(Task brief)
Every entry below needs to be printed again exactly, with its pictures left out.

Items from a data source
Segment Open

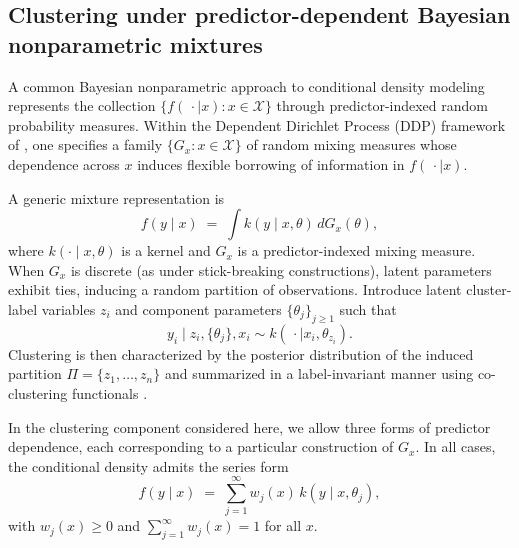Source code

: \documentclass[article]{jss}\usepackage[]{graphicx}\usepackage[]{xcolor}
\begin{document}
\subsection{Clustering under predictor-dependent Bayesian nonparametric mixtures}
\label{subsec:clustering-theory}

A common Bayesian nonparametric approach to conditional density modeling
represents the collection $\{f(\,\cdot\mid x): x\in\mathcal{X}\}$
through predictor-indexed random probability measures. Within the
Dependent Dirichlet Process (DDP) framework of
\citet{MacEachern1999,MacEachern2000}, one specifies a family
$\{G_x: x\in\mathcal{X}\}$ of random mixing measures whose dependence
across $x$ induces flexible borrowing of information in
$f(\,\cdot\mid x)$.

A generic mixture representation is
\begin{equation}
f(y\mid x) \;=\; \int k\!\left(y\mid x,\theta\right)\, dG_x(\theta),
\label{eq:clust_mix_int}
\end{equation}
where $k(\cdot\mid x,\theta)$ is a kernel and $G_x$ is a
predictor-indexed mixing measure. When $G_x$ is discrete (as under
stick-breaking constructions), latent parameters exhibit ties, inducing
a random partition of observations. Introduce latent cluster-label
variables $z_i$ and component parameters $\{\theta_j\}_{j\ge1}$ such
that
\begin{equation}
y_i \mid z_i,\{\theta_j\},x_i \sim k\!\left(\,\cdot \mid x_i,\theta_{z_i}\right).
\label{eq:clust_latent}
\end{equation}
Clustering is then characterized by the posterior distribution of the
induced partition $\Pi=\{z_1,\ldots,z_n\}$ and summarized in a
label-invariant manner using co-clustering functionals
\citep{Binder1978,Dahl2006}.

In the clustering component considered here, we allow three forms of
predictor dependence, each corresponding to a particular construction of
$G_x$. In all cases, the conditional density admits the series form
\begin{equation}
f(y\mid x) \;=\; \sum_{j=1}^{\infty} w_j(x)\, k\!\left(y\mid x,\theta_j\right),
\label{eq:clust_series}
\end{equation}
with $w_j(x)\ge0$ and $\sum_{j=1}^{\infty} w_j(x)=1$ for all $x$.
\end{document}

Segment Closed

(Finished task)
Source code

: \documentclass[article]{jss}\usepackage[]{graphicx}\usepackage[]{xcolor}
\begin{document}
\subsection{Clustering under predictor-dependent Bayesian nonparametric mixtures}
\label{subsec:clustering-theory}

A common Bayesian nonparametric approach to conditional density modeling
represents the collection $\{f(\,\cdot\mid x): x\in\mathcal{X}\}$
through predictor-indexed random probability measures. Within the
Dependent Dirichlet Process (DDP) framework of
\citet{MacEachern1999,MacEachern2000}, one specifies a family
$\{G_x: x\in\mathcal{X}\}$ of random mixing measures whose dependence
across $x$ induces flexible borrowing of information in
$f(\,\cdot\mid x)$.

A generic mixture representation is
\begin{equation}
f(y\mid x) \;=\; \int k\!\left(y\mid x,\theta\right)\, dG_x(\theta),
\label{eq:clust_mix_int}
\end{equation}
where $k(\cdot\mid x,\theta)$ is a kernel and $G_x$ is a
predictor-indexed mixing measure. When $G_x$ is discrete (as under
stick-breaking constructions), latent parameters exhibit ties, inducing
a random partition of observations. Introduce latent cluster-label
variables $z_i$ and component parameters $\{\theta_j\}_{j\ge1}$ such
that
\begin{equation}
y_i \mid z_i,\{\theta_j\},x_i \sim k\!\left(\,\cdot \mid x_i,\theta_{z_i}\right).
\label{eq:clust_latent}
\end{equation}
Clustering is then characterized by the posterior distribution of the
induced partition $\Pi=\{z_1,\ldots,z_n\}$ and summarized in a
label-invariant manner using co-clustering functionals
\citep{Binder1978,Dahl2006}.

In the clustering component considered here, we allow three forms of
predictor dependence, each corresponding to a particular construction of
$G_x$. In all cases, the conditional density admits the series form
\begin{equation}
f(y\mid x) \;=\; \sum_{j=1}^{\infty} w_j(x)\, k\!\left(y\mid x,\theta_j\right),
\label{eq:clust_series}
\end{equation}
with $w_j(x)\ge0$ and $\sum_{j=1}^{\infty} w_j(x)=1$ for all $x$.
\end{document}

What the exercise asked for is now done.